──────── Dataset entries

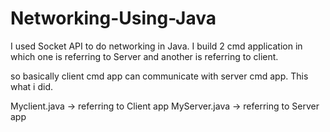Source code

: # Networking-Using-Java

I used Socket API to do networking in Java.
I build 2 cmd application in which one is referring to Server and another is referring to client.

so basically client cmd app can communicate with server cmd app.
This what i did.

Myclient.java -> referring to Client app
MyServer.java -> referring to Server app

────────────────

Task item ▸ Without copying any images, transcribe the records exactly as they stand.

Solved problem ▸
Source code

: # Networking-Using-Java

I used Socket API to do networking in Java.
I build 2 cmd application in which one is referring to Server and another is referring to client.

so basically client cmd app can communicate with server cmd app.
This what i did.

Myclient.java -> referring to Client app
MyServer.java -> referring to Server app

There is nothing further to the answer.